## About this exercise
Among the entries that follow, how many lines contain the string "text"? Write the number alone.

## Data listing
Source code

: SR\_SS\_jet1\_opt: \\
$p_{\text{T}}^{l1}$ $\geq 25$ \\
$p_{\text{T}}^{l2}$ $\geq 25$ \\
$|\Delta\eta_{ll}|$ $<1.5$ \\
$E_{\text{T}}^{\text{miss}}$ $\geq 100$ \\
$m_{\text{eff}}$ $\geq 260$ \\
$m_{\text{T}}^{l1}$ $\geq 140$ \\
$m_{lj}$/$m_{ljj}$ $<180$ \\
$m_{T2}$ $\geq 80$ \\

## Task output
5